I knew it was going to be bad when the pager started going off at 7 AM, before I had crawled out of bed. They said that "a lot" of people were getting rebooted for security patches and after reboot, they didn't get their desktop. They also said that they didn't get the "I Accept".

Okay, I dialed in and checked the WSUS server: 1,800 desktops or so updated so far. Not a Good Thing if they were all broken.

"Not getting their desktop" was something that was reported from time to time. Also known as "lost the printer setup" or "lost email profile". When we do automated installs, it is generally by making the machine automatically log in to a special, captive desktop admin account. The account runs a login script that does the install. When a user reported that their desktop is blank, email profile is gone, printers are gone, I had written it off to something failing in the script and the user not knowing that they are logged in to a different account. TAC walked them them through getting it straightened out.

This was not like that. These updates were being done by Automatic Updates. Straight Microsoft code with no automatic login or anything.
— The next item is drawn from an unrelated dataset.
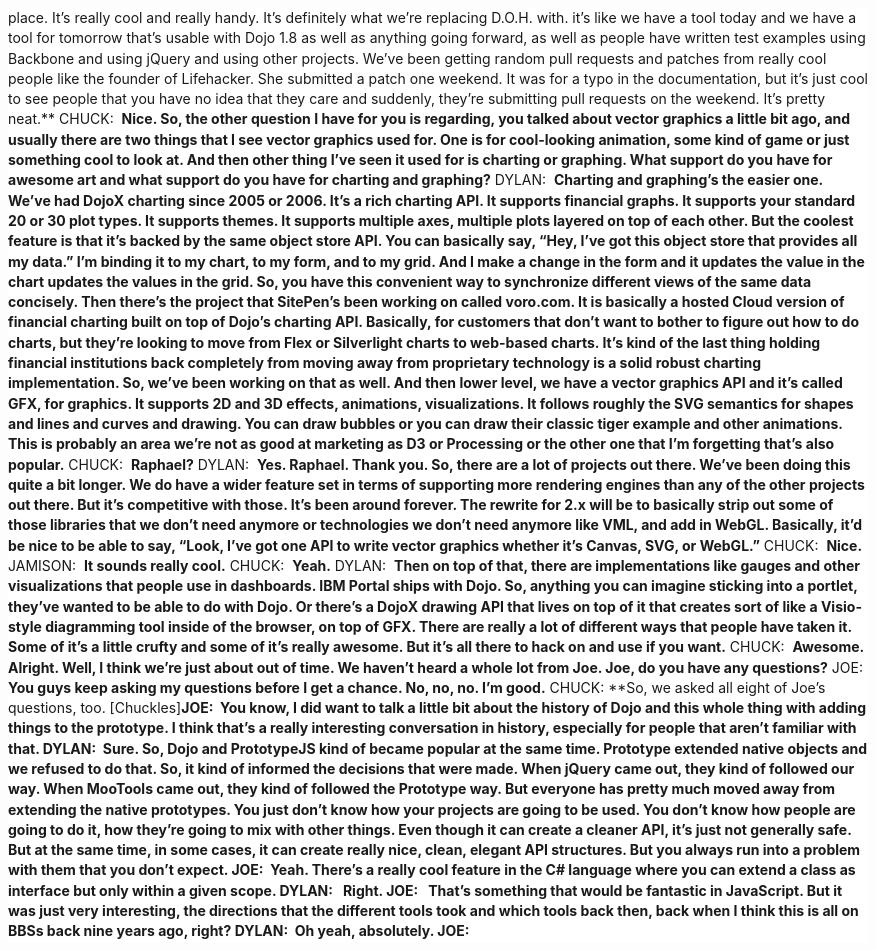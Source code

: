 place. It’s really cool and really handy. It’s definitely what we’re replacing D.O.H. with. it’s like we have a tool today and we have a tool for tomorrow that’s usable with Dojo 1.8 as well as anything going forward, as well as people have written test examples using Backbone and using jQuery and using other projects. We’ve been getting random pull requests and patches from really cool people like the founder of Lifehacker. She submitted a patch one weekend. It was for a typo in the documentation, but it’s just cool to see people that you have no idea that they care and suddenly, they’re submitting pull requests on the weekend. It’s pretty neat.** CHUCK:&nbsp; **Nice. So, the other question I have for you is regarding, you talked about vector graphics a little bit ago, and usually there are two things that I see vector graphics used for. One is for cool-looking animation, some kind of game or just something cool to look at. And then other thing I’ve seen it used for is charting or graphing. What support do you have for awesome art and what support do you have for charting and graphing?** DYLAN:&nbsp; **Charting and graphing’s the easier one. We’ve had DojoX charting since 2005 or 2006. It’s a rich charting API. It supports financial graphs. It supports your standard 20 or 30 plot types. It supports themes. It supports multiple axes, multiple plots layered on top of each other. But the coolest feature is that it’s backed by the same object store API. You can basically say, “Hey, I’ve got this object store that provides all my data.” I’m binding it to my chart, to my form, and to my grid. And I make a change in the form and it updates the value in the chart updates the values in the grid. So, you have this convenient way to synchronize different views of the same data concisely. Then there’s the project that SitePen’s been working on called voro.com. It is basically a hosted Cloud version of financial charting built on top of Dojo’s charting API. Basically, for customers that don’t want to bother to figure out how to do charts, but they’re looking to move from Flex or Silverlight charts to web-based charts. It’s kind of the last thing holding financial institutions back completely from moving away from proprietary technology is a solid robust charting implementation. So, we’ve been working on that as well. And then lower level, we have a vector graphics API and it’s called GFX, for graphics. It supports 2D and 3D effects, animations, visualizations. It follows roughly the SVG semantics for shapes and lines and curves and drawing. You can draw bubbles or you can draw their classic tiger example and other animations. This is probably an area we’re not as good at marketing as D3 or Processing or the other one that I’m forgetting that’s also popular.** CHUCK:&nbsp; **Raphael?** DYLAN:&nbsp; **Yes. Raphael. Thank you. So, there are a lot of projects out there. We’ve been doing this quite a bit longer. We do have a wider feature set in terms of supporting more rendering engines than any of the other projects out there. But it’s competitive with those. It’s been around forever. The rewrite for 2.x will be to basically strip out some of those libraries that we don’t need anymore or technologies we don’t need anymore like VML, and add in WebGL. Basically, it’d be nice to be able to say, “Look, I’ve got one API to write vector graphics whether it’s Canvas, SVG, or WebGL.”** CHUCK:&nbsp; **Nice.** JAMISON:&nbsp; **It sounds really cool.** CHUCK:&nbsp; **Yeah.** DYLAN:&nbsp; **Then on top of that, there are implementations like gauges and other visualizations that people use in dashboards. IBM Portal ships with Dojo. So, anything you can imagine sticking into a portlet, they’ve wanted to be able to do with Dojo. Or there’s a DojoX drawing API that lives on top of it that creates sort of like a Visio-style diagramming tool inside of the browser, on top of GFX. There are really a lot of different ways that people have taken it. Some of it’s a little crufty and some of it’s really awesome. But it’s all there to hack on and use if you want.** CHUCK:&nbsp; **Awesome. Alright. Well, I think we’re just about out of time. We haven’t heard a whole lot from Joe. Joe, do you have any questions?** JOE:&nbsp; **You guys keep asking my questions before I get a chance. No, no, no. I’m good.** CHUCK:&nbsp;**So, we asked all eight of Joe’s questions, too. [Chuckles]**JOE:&nbsp; **You know, I did want to talk a little bit about the history of Dojo and this whole thing with adding things to the prototype. I think that’s a really interesting conversation in history, especially for people that aren’t familiar with that.** DYLAN:&nbsp; **Sure. So, Dojo and PrototypeJS kind of became popular at the same time. Prototype extended native objects and we refused to do that. So, it kind of informed the decisions that were made. When jQuery came out, they kind of followed our way. When MooTools came out, they kind of followed the Prototype way. But everyone has pretty much moved away from extending the native prototypes. You just don’t know how your projects are going to be used. You don’t know how people are going to do it, how they’re going to mix with other things. Even though it can create a cleaner API, it’s just not generally safe. But at the same time, in some cases, it can create really nice, clean, elegant API structures. But you always run into a problem with them that you don’t expect.** JOE:&nbsp; **Yeah. There’s a really cool feature in the C# language where you can extend a class as interface but only within a given scope.** DYLAN: **&nbsp; Right.** JOE: **&nbsp; That’s something that would be fantastic in JavaScript. But it was just very interesting, the directions that the different tools took and which tools back then, back when I think this is all on BBSs back nine years ago, right?** DYLAN:&nbsp; **Oh yeah, absolutely.** JOE:**&nbsp;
The patches were released by Microsoft on Jan. 10 and we applied them to our 30 or so test desktops. No problems in the last couple of weeks. They were scheduled to be released to all desktops last Wednesday, but we had too many other problems going on that day. Finally released then Monday evening. They downloaded to the desktops during the day yesterday, then started installing at 4 AM this morning.

It looks like all of the ones that installed at 4 AM worked without problem. Machines that were powered off overnight were different. The user powered on the machine, Symantec AV kicked off a scheduled weekly scan (on Wednesday by coincidence), the patches started installing, and then the user logged on.
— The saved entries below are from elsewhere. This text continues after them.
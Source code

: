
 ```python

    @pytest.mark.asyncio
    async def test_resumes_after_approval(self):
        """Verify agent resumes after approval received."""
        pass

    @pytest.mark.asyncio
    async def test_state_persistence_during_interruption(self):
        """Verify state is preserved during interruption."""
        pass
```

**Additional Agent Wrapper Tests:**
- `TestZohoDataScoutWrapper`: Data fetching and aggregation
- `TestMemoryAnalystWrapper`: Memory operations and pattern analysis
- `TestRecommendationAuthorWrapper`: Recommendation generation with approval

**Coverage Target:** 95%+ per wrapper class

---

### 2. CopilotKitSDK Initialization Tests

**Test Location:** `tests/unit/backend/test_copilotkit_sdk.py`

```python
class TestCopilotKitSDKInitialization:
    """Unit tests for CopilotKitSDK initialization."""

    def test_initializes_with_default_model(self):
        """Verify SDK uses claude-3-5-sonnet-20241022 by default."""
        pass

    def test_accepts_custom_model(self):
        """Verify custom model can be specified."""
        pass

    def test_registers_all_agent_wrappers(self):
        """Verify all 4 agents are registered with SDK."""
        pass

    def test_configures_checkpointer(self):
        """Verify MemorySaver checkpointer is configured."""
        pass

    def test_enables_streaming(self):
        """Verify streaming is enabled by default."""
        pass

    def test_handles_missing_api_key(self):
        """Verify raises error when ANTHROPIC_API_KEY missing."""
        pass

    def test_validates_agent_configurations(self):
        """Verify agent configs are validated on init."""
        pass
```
"Can't load profile... NTUSER.DAT file in use." (Was it being scanned?) Windows was kind enough to create a new profile by copying the default user profile... but none of the user's desktop shortcuts, printers, My Documents, etc. were to be seen. Some new profiles were worse than that: Default User\NTUSER.DAT could not be copied because it was also in use. Ugly profiles resulted. (They didn't get the "I Accept", which being interpreted, means the login script didn't run.)

1,880+ out of 3,000+ already installed and the others probably couldn't be stopped because most would already have been downloaded and waiting on the desktop. Vogue la galère. We'll just keep it going.
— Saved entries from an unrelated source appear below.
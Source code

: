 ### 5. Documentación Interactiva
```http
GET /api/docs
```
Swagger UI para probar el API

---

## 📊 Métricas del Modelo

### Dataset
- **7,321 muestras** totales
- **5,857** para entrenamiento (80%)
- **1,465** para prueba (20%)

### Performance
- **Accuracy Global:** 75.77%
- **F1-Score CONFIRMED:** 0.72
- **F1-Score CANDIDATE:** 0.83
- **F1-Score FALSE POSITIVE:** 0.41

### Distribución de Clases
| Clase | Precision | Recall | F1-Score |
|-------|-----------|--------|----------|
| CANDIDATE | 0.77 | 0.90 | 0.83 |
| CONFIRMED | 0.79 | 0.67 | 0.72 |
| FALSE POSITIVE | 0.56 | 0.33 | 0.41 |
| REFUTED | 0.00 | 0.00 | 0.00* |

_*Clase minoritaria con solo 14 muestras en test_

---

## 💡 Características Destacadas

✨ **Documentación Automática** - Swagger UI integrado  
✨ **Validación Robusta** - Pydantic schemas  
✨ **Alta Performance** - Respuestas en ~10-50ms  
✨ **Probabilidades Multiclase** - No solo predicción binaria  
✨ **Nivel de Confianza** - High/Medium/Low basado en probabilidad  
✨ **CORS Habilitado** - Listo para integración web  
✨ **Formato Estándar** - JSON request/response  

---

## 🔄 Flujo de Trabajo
To shorten a long story... We developed a safe and effective fix to get the users back on their original profiles and "a lot" did not turn into "very many" or "every".

5 comments:

jjp said...

Most of our users just go to class or work if my stuff is gone. At least you got a workaround, and didn't have to rebuild your image, then what for them to deploy out, to find out again it still doesn't work...

Dave said...

We would not want that because I would be the who would do most of the reimaging.

DREW said...

that was the long story made short?

~ Amy said...

I was thinking the same thing, "that was the short version?". Just kidding. It actually made me miss work. Don't tell Darren you get to sleep in until 7. He has to get up at 4:30am to try to beat the traffic into work. I keep hoping the 3-4 hour drive a day will wear him down enough to want to move....but I still feel bad for him.

Pro Payne said...

At least it was short after I said that.